On top of infrastructure is the common jumble of machine-learning software pulled together from minimally policed public repositories to build a complex assembly of tools for training and validating models and running experiments. No one seems to have a cohesive story for ML operations, and there's a large reliance on big complex packages from many vendors (drivers + CUDA + libraries + model frameworks, etc.) that is usually the opposite of security-focused. It doesn't matter if the infrastructure is solid when a python notebook listens for commands on the public Internet in its default configuration, for example. Writing good ML tooling is also very costly, especially if it keeps up with the state of the art.
AI Alignment is a hard problem and information security is similarly hard because it attempts to enforce a subset of human values about data and resources in a machine-readable and machine-enforceable way. I agree with the authors that security is vitally important for AGI research but I don't have a lot of hope that it's achievable where it matters (against hostile nation-states). Security means costs, which usually means slow, which means unaligned AGI makes progress faster.
One thing I wonder: does this reduce the effective spending a company would be willing to make on a large model, given the likelihood of any competitive advantage it’d lend being eroded via cybertheft?
Could this go some of the way to explaining why we don’t get billion-dollar model runs, as opposed to engineering-heavy research which is naturally more distributed and harder to steal?
I'd expect companies to mitigate the risk of model theft with fairly affordable insurance. Movie studios and software companies invest hundreds of millions of dollars into individual easily copy-able MPEGs and executable files. Billion-dollar models probably don't meet the risk/reward criteria yet. When a $100M model is human-level AGI it will almost certainly be worth the risk of training a $1B model.

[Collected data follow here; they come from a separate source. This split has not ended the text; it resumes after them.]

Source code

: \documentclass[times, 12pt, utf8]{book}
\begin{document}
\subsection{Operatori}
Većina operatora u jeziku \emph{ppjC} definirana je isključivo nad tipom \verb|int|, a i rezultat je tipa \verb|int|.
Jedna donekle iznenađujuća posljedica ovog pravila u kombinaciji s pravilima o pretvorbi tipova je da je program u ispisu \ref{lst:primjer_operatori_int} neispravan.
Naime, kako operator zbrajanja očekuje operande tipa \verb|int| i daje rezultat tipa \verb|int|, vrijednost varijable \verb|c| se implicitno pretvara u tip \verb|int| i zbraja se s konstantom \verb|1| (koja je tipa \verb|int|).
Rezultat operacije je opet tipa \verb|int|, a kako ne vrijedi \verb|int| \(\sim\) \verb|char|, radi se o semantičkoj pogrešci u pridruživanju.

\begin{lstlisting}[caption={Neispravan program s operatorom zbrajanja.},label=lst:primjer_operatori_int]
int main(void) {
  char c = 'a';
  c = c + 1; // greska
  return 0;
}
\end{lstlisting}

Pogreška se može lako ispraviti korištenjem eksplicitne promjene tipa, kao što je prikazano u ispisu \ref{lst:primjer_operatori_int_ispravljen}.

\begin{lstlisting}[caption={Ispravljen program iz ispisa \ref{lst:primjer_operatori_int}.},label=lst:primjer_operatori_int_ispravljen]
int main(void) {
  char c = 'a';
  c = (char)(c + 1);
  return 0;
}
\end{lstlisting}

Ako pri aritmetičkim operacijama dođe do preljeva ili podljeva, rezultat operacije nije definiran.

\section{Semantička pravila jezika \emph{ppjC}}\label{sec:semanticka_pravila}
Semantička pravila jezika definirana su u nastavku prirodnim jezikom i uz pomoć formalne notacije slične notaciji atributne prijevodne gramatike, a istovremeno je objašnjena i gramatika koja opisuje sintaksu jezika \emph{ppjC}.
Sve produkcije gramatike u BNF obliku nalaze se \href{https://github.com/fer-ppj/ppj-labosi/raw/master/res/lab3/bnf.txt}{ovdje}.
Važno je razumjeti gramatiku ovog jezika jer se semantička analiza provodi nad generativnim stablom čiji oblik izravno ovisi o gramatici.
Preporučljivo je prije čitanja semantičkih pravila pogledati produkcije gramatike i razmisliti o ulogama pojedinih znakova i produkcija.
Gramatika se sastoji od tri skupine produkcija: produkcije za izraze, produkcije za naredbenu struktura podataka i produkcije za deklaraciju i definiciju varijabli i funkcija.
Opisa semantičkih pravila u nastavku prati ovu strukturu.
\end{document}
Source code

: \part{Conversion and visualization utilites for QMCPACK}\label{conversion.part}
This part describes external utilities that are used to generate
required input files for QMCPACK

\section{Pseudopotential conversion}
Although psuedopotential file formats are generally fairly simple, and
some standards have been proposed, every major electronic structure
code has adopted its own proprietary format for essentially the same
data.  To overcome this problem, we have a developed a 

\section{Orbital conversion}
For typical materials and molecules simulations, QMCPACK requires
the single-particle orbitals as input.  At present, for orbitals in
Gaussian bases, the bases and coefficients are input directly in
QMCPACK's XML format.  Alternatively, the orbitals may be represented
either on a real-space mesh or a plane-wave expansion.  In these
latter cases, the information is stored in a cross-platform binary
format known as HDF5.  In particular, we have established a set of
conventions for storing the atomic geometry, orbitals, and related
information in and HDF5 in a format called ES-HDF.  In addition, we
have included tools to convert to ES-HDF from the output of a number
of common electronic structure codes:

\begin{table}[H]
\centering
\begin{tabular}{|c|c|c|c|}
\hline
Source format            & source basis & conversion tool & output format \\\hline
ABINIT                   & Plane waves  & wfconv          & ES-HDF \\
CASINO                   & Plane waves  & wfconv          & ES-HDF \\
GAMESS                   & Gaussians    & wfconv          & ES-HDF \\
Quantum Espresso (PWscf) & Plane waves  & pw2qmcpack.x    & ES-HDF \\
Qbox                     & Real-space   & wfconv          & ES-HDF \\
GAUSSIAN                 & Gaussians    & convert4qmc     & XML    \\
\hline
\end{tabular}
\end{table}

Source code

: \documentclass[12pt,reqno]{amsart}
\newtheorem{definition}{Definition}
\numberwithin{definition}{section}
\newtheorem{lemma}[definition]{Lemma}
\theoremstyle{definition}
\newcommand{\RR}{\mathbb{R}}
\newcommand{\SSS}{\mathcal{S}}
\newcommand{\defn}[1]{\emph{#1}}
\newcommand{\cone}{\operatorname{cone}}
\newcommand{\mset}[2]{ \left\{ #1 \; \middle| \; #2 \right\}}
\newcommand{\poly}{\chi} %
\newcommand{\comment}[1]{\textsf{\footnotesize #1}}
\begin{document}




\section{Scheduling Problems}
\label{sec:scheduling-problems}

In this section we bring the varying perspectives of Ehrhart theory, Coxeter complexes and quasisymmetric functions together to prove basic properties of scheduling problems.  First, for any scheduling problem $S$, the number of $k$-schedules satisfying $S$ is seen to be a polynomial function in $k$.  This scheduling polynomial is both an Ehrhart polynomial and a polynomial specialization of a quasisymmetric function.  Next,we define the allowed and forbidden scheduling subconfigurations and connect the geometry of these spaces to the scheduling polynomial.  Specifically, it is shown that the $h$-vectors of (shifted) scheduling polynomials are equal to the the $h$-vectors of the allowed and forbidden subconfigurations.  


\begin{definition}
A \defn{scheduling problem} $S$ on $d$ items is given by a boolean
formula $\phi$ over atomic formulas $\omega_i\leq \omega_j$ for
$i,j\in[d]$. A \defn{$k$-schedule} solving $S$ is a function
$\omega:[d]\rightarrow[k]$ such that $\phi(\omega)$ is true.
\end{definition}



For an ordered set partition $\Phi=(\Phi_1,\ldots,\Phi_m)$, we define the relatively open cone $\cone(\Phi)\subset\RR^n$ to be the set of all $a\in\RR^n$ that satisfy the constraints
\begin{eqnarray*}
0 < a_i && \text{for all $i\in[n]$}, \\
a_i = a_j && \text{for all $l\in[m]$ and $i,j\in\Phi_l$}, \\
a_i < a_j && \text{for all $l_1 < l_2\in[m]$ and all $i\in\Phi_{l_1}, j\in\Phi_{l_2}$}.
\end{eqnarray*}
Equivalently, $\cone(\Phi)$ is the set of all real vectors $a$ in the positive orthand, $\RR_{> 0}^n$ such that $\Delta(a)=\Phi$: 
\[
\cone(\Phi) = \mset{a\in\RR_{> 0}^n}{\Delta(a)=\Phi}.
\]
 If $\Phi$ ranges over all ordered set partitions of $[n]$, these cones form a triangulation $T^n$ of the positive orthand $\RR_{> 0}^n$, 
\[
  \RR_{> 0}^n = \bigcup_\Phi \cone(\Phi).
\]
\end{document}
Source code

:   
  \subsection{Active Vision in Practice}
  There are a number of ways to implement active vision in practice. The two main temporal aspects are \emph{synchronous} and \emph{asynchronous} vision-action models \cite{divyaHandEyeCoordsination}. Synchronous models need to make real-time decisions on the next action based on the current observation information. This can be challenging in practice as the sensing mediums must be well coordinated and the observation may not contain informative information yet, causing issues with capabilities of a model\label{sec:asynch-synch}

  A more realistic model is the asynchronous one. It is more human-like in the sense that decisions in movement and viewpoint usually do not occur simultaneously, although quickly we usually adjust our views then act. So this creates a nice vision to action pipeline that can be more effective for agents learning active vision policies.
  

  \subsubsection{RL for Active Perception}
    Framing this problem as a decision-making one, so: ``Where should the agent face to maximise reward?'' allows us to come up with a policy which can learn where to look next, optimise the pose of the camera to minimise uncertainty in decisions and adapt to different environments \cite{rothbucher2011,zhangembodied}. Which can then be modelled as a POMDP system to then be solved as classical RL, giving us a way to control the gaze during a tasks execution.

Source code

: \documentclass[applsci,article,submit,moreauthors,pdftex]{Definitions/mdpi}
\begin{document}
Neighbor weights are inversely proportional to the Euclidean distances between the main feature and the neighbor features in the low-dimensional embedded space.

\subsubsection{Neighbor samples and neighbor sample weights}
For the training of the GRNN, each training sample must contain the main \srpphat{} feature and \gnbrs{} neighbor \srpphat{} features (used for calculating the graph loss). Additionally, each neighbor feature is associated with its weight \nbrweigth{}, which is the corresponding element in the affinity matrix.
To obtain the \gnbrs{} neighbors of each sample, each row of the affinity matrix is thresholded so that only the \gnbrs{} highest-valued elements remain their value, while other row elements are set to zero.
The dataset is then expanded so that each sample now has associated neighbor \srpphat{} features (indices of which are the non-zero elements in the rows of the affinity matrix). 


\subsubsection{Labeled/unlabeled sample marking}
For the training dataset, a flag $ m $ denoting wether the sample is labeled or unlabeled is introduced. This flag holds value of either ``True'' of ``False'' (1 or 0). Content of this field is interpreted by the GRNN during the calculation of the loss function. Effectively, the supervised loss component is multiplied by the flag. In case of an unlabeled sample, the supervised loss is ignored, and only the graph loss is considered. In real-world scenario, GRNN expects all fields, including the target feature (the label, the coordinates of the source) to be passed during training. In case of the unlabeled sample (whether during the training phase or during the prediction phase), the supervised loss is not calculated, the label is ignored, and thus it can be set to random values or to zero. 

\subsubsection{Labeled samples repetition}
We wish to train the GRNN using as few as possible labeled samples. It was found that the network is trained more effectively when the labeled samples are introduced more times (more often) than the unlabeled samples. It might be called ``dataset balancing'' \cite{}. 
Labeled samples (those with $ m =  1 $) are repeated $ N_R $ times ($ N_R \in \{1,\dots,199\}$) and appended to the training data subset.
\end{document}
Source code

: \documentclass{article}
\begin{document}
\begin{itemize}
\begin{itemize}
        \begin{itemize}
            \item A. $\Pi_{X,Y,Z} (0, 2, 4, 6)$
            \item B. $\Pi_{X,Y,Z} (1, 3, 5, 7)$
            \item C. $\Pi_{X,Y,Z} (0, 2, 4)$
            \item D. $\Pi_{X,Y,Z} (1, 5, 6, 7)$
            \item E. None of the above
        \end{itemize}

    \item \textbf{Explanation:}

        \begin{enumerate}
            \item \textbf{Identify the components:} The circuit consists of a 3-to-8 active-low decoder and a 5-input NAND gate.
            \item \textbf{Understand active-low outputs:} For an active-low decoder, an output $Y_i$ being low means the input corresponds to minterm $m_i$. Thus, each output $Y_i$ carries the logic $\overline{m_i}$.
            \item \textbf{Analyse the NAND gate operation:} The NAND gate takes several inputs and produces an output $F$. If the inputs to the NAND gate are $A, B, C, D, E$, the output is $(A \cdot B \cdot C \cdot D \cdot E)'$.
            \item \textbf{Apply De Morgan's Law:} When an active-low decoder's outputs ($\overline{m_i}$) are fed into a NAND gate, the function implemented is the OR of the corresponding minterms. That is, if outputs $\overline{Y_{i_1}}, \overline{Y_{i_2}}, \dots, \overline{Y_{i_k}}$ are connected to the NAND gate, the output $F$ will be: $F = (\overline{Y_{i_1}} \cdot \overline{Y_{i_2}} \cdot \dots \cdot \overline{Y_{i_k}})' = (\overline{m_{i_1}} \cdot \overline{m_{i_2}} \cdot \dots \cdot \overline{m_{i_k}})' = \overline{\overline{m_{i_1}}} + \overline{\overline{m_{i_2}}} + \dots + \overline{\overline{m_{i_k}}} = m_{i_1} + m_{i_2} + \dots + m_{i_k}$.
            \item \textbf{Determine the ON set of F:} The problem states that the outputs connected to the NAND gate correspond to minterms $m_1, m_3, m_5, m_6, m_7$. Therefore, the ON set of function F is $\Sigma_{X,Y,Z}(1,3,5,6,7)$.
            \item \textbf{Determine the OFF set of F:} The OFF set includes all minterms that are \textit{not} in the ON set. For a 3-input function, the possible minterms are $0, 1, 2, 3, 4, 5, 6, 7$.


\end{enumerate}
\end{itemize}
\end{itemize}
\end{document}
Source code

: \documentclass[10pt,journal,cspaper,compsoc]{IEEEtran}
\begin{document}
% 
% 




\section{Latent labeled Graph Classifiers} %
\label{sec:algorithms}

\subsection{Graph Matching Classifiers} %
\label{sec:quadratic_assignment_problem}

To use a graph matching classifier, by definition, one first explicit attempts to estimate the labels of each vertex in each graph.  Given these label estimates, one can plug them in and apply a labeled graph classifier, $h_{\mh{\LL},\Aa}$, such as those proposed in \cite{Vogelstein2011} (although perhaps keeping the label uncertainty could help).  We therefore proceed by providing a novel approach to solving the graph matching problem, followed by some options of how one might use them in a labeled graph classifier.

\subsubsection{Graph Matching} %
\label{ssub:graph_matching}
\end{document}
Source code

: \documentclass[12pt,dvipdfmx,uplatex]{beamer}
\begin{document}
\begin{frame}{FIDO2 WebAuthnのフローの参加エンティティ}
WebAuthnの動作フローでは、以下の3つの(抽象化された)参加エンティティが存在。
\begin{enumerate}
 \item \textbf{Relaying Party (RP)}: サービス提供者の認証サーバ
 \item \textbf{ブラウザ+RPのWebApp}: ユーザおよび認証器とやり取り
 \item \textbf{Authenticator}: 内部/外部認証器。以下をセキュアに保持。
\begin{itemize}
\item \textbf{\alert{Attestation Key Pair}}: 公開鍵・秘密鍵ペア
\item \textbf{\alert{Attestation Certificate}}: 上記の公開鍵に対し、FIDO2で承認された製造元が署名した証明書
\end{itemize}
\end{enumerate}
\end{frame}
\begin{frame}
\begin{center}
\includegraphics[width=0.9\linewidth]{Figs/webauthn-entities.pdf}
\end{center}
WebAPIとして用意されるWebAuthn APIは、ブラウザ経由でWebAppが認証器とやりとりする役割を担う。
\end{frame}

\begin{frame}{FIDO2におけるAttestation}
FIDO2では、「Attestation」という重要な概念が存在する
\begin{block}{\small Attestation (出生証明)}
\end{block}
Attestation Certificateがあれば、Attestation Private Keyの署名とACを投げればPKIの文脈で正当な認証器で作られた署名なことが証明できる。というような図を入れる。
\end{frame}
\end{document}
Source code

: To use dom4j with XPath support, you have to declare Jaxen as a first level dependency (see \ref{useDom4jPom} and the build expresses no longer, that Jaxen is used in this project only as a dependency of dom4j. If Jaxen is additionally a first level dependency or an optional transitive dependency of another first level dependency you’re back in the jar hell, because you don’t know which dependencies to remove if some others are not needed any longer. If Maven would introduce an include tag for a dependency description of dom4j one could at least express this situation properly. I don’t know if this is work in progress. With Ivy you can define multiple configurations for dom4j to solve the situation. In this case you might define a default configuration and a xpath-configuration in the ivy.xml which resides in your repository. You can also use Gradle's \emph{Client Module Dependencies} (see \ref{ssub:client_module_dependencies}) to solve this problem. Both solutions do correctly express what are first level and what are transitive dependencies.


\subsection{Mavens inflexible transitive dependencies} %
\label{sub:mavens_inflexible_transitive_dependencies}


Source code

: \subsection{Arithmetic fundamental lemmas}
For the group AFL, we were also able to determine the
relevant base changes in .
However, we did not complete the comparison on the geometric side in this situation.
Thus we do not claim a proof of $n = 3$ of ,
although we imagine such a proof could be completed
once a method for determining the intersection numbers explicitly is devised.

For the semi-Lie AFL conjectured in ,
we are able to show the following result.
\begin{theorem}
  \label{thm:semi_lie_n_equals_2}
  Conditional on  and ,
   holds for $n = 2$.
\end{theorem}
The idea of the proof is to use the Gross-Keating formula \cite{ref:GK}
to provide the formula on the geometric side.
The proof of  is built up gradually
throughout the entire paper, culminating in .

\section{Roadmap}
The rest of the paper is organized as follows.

This could mitigate financial risk to the company but I don't think anyone will sell existential risk insurance, or that it would be effective if they did
In my experience the moment you touch anything open source, or anything third party not explicitly designed from the ground up security-first, you are guaranteed to lose. You can try to harden Linux, but the whole architecture is designed for openness and extendibility, not for security. It also neglects one of the main principles of safe design: subtractive change (more often than not, a goal can be achieved by removing/refactoring a component,then by adding extra). To quote Gordon Bell
“The cheapest, fastest, and most reliable components are those that aren't there.”
I agree that guarding against nation state cyberattacks is extremely hard, but disagree that this is particularly relevant. The proportion of capability-pushing research that travels between ML researchers through espionage is quite low.
Edit: Obviously misaligned AIs should not be leaked.